Please reproduce the data below exactly, from the first line to the last.
━━━━━━━━━━━━━━━━━━━━
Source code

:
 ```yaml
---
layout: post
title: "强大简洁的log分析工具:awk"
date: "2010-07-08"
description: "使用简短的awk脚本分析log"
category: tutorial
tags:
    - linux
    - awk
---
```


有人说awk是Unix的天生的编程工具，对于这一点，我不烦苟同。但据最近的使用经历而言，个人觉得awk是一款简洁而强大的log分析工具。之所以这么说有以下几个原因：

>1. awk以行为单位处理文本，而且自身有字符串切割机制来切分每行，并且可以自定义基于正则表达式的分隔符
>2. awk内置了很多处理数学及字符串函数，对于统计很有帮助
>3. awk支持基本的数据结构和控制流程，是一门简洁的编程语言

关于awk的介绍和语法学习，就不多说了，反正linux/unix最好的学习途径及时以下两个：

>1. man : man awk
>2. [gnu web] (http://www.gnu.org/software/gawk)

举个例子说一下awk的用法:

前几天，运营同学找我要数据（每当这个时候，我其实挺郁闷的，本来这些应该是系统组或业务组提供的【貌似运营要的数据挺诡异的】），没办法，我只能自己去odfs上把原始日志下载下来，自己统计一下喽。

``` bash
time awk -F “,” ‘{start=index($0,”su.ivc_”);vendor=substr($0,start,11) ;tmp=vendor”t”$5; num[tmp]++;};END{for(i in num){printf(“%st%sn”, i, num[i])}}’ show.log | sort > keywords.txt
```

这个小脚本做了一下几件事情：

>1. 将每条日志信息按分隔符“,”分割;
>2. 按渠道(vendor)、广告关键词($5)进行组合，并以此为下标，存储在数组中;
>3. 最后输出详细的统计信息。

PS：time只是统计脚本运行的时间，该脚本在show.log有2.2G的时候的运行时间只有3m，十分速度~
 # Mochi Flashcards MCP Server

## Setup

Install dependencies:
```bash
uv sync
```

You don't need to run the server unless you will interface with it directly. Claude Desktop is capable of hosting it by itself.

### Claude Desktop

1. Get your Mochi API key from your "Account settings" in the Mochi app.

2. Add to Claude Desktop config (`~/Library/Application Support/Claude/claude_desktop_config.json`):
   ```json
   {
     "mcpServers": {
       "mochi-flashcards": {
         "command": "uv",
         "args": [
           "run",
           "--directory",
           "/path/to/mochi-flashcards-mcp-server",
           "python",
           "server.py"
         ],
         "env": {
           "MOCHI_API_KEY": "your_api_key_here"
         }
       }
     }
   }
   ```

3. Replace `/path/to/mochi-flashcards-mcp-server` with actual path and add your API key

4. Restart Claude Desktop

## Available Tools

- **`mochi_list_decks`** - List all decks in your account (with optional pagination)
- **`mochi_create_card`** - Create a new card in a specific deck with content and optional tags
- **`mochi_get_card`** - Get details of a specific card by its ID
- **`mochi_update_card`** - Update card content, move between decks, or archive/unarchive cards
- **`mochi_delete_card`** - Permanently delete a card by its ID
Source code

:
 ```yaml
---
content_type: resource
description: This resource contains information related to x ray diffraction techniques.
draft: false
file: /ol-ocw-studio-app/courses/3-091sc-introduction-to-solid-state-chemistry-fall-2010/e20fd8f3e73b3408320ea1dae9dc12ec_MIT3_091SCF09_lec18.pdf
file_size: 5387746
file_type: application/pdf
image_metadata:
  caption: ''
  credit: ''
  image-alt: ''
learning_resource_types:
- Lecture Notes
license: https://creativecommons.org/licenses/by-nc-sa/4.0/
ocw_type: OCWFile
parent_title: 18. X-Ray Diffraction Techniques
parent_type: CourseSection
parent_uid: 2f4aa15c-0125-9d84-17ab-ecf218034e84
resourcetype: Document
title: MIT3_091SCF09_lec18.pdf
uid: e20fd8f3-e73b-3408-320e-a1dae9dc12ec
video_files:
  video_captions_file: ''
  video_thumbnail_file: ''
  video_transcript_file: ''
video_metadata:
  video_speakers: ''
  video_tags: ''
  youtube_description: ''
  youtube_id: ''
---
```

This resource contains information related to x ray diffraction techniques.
━━━━━━━━━━━━━━━━━━━━
**Solution to this task**.
Source code

:
 ```yaml
---
layout: post
title: "强大简洁的log分析工具:awk"
date: "2010-07-08"
description: "使用简短的awk脚本分析log"
category: tutorial
tags:
    - linux
    - awk
---
```


有人说awk是Unix的天生的编程工具，对于这一点，我不烦苟同。但据最近的使用经历而言，个人觉得awk是一款简洁而强大的log分析工具。之所以这么说有以下几个原因：

>1. awk以行为单位处理文本，而且自身有字符串切割机制来切分每行，并且可以自定义基于正则表达式的分隔符
>2. awk内置了很多处理数学及字符串函数，对于统计很有帮助
>3. awk支持基本的数据结构和控制流程，是一门简洁的编程语言

关于awk的介绍和语法学习，就不多说了，反正linux/unix最好的学习途径及时以下两个：

>1. man : man awk
>2. [gnu web] (http://www.gnu.org/software/gawk)

举个例子说一下awk的用法:

前几天，运营同学找我要数据（每当这个时候，我其实挺郁闷的，本来这些应该是系统组或业务组提供的【貌似运营要的数据挺诡异的】），没办法，我只能自己去odfs上把原始日志下载下来，自己统计一下喽。

``` bash
time awk -F “,” ‘{start=index($0,”su.ivc_”);vendor=substr($0,start,11) ;tmp=vendor”t”$5; num[tmp]++;};END{for(i in num){printf(“%st%sn”, i, num[i])}}’ show.log | sort > keywords.txt
```

这个小脚本做了一下几件事情：

>1. 将每条日志信息按分隔符“,”分割;
>2. 按渠道(vendor)、广告关键词($5)进行组合，并以此为下标，存储在数组中;
>3. 最后输出详细的统计信息。

PS：time只是统计脚本运行的时间，该脚本在show.log有2.2G的时候的运行时间只有3m，十分速度~
 # Mochi Flashcards MCP Server

## Setup

Install dependencies:
```bash
uv sync
```

You don't need to run the server unless you will interface with it directly. Claude Desktop is capable of hosting it by itself.

### Claude Desktop

1. Get your Mochi API key from your "Account settings" in the Mochi app.

2. Add to Claude Desktop config (`~/Library/Application Support/Claude/claude_desktop_config.json`):
   ```json
   {
     "mcpServers": {
       "mochi-flashcards": {
         "command": "uv",
         "args": [
           "run",
           "--directory",
           "/path/to/mochi-flashcards-mcp-server",
           "python",
           "server.py"
         ],
         "env": {
           "MOCHI_API_KEY": "your_api_key_here"
         }
       }
     }
   }
   ```

3. Replace `/path/to/mochi-flashcards-mcp-server` with actual path and add your API key

4. Restart Claude Desktop

## Available Tools

- **`mochi_list_decks`** - List all decks in your account (with optional pagination)
- **`mochi_create_card`** - Create a new card in a specific deck with content and optional tags
- **`mochi_get_card`** - Get details of a specific card by its ID
- **`mochi_update_card`** - Update card content, move between decks, or archive/unarchive cards
- **`mochi_delete_card`** - Permanently delete a card by its ID
Source code

:
 ```yaml
---
content_type: resource
description: This resource contains information related to x ray diffraction techniques.
draft: false
file: /ol-ocw-studio-app/courses/3-091sc-introduction-to-solid-state-chemistry-fall-2010/e20fd8f3e73b3408320ea1dae9dc12ec_MIT3_091SCF09_lec18.pdf
file_size: 5387746
file_type: application/pdf
image_metadata:
  caption: ''
  credit: ''
  image-alt: ''
learning_resource_types:
- Lecture Notes
license: https://creativecommons.org/licenses/by-nc-sa/4.0/
ocw_type: OCWFile
parent_title: 18. X-Ray Diffraction Techniques
parent_type: CourseSection
parent_uid: 2f4aa15c-0125-9d84-17ab-ecf218034e84
resourcetype: Document
title: MIT3_091SCF09_lec18.pdf
uid: e20fd8f3-e73b-3408-320e-a1dae9dc12ec
video_files:
  video_captions_file: ''
  video_thumbnail_file: ''
  video_transcript_file: ''
video_metadata:
  video_speakers: ''
  video_tags: ''
  youtube_description: ''
  youtube_id: ''
---
```

This resource contains information related to x ray diffraction techniques.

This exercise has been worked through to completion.